方原笑得很纨绔,拉长了调子问:“我还不够珍惜啊?再珍惜命都要搭进去了。”
这样的插曲驱散了些焦灼的气息,孟合到京郊前脸上还是有些笑容的,但到了地方后,就笑不出来了。
倒是没有想象中尸横遍野,难以收场的画面,但是计划有变他看出来了。
见他们现身,最先打招呼并不是自己人,而是苏聆兮身后那位永远文质彬彬的副使。
完了。他想。
孟合环顾四周。
此地是几位小队队长精挑细选后择定的,四面环山,山中有寺,脚下却很开阔,几条新旧官道从这儿延伸进了崎岖山路里。寻常夜晚不仅有风声,淙淙流水声,也有远处传来的阵阵马蹄声。
但今夜官道被阻断绳隔绝了,动静也并不止这些。
孟合顾不上和在站在山腰下,迎风而立的帝师寒暄,他的视线很快掠过镇妖司的队伍,远远投进了山涧里。镇妖司成员手上举着火把,错落有致数十把,驱散了化不开的夜色,让人能轻易看清里面的情形。
如计划中一样,俞青山与李行露都在,他们身后跟着三位小队队长,其中一位正是给孟合报信的那个。再定睛一看,明白为什么没有后续了,那倒霉的小队队长捂着塌陷半块的胸膛,一大片衣襟颜色变深,湿哒哒贴在身上,显然是被鲜血染透了。
孟合脑子转得飞快。
他认真看过舆图与计划手册,知道俞青山负责审问张谨之,李行露负责调离苏聆兮,而此刻苏聆兮与李行露一同出现,后一步计划失败是板上钉钉了。
已经交过手了吗。
还是发生了别的事。
孟合凝眉,看见俞青山走到一半跪的男子跟前,神色冷漠,唇几度开合,但是他看不清男子的正脸,只觉得是张谨之。张谨之……正正经经的十二巫,扶乩术术士里的绝顶天才,他没见过,这人成名时,他还只是底下千万个仰望攀爬者中的一个。
李行露则完全隐于黑暗,如果不是孟合眼尖,知道有这么个人在,可能看都不会看见。她并不是呆站着的,她双手在做动作,快得眼花缭乱,给人静止的错觉。
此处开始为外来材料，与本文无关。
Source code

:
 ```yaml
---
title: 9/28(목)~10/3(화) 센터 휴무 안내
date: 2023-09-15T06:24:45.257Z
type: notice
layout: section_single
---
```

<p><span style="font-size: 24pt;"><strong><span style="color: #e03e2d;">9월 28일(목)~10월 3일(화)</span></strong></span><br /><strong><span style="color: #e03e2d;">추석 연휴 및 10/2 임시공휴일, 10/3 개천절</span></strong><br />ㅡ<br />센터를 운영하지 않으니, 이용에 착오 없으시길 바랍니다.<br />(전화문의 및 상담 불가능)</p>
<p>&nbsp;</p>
孟合想要看得更清楚,下意识往那边走,被苏聆兮身边的人毫不客气地横刀拦了下来。
“孟指挥使,你今日下午说再会,没想到才过去三个时辰,就真再会了。”
苏聆兮一直在场中形势,直到这会,视线才落在孟合与方原身上,她弯眼笑,只是笑意不深,不进眼底,“既然来了,就陪我一同看着吧,里面两位指挥使有事正忙,我们便不要贸然打扰了。”
孟合被迫止住脚步。
自那次苏聆兮毫不犹豫对叶逐叙动手,他就看明白了,她看着客客气气,讲规矩章程,顾两边脸面,但绝不是没有脾气,她敢放狠话,就真敢那么做。帝师的赫赫威名,不是靠嘴巴搏来的。
眼见里面没事,孟合从善如流地妥协了:“好吧。”
看不懂,他就厚着脸皮装作一脸茫然不知的神色问:“这是在做什么呢?”
苏聆兮好心为他解释起来:“俞青山在问张谨之十二巫的下落,都藏在什么地方,张谨之咬死了不说,两人交了手,但显然他没打过。”
有些糟糕,开始直呼其名了。
孟合转而看向李行露与那位凄惨的小队队长,眼皮一跳,再问:“那边呢?”
“有位队长不小心受了点轻伤,被镇国印印记蹭破了点皮,李行露在为他逼除印记。我对浮玉术法不了解,如果猜得不错,应当是这样。”
这个角度,孟合别的看不清楚,但那位小队队长死白的脸色,坍塌的胸腹,恐惧的眼神,咒骂的口型,恰好看得清楚。
被镇国印印记蹭破点皮,还叫人话吗?
孟合有心反驳,但这会说什么都是长他人志气,灭自家威风,干脆都吞回去,默了片刻又忍不住开口:“怎么会不小心受伤了?”
“我也没想明白。”
苏聆兮笑起来,在火把的照耀下五官明艳璀然,风姿特秀,“早些时候司内禀报,说这片山脉里有打斗迹象,瞧着不是普通的妖邪,我以为能将两只大妖捉获,推了大把的事带队前往,临出门,下面人突然来报,说张谨之大人叫人掳走了。”
“我当时还想,什么叫被人掳走了,究竟哪方势力另辟蹊径,选择对张谨之下手。”
事不是孟合做的,但他听着这种话,也是摸摸鼻尖,又弯弯手指,但眼神没挪开,顽强地听苏聆兮娓娓道来。
“再怎么说,张谨之都是朝中官员,他教导过陛下,谁也不能任他出事。可我这边实在抽不开身,只好命手下前去解救,谁知巧成这样,那伙人引我们前去的地方正是皇宫与镇妖司的某一个阵点,我命人将它们启动了。”
“半刻钟后,下属来回禀,说没见到张谨之,只有恰好路过被误伤的浮玉队长。”
“反倒我来到此处后,没见着什么妖邪,却见到了被人掳走的张谨之。”苏聆兮跟孟合说话,眼神却落在包围圈内的几人身上,话音不疾不徐,听着不无遗憾:“镇妖司出动了不少人,以为能有收获,结果空手而归……不过,撞见到了些有趣的事。”
孟合眼皮像猛然炸起的火花,再一次跳起来,战局上的不顺影响到了后方交谈,他不得不跟着苏聆兮的节奏走。
所以他得再次问为什么。
但是苏聆兮没让他问,不知是不是嫌他问题多,她在众人簇拥下将一只手指轻轻抵在唇前,衣袖被风吹得猎猎作响,示意他朝里看:“看,有趣的事来了。”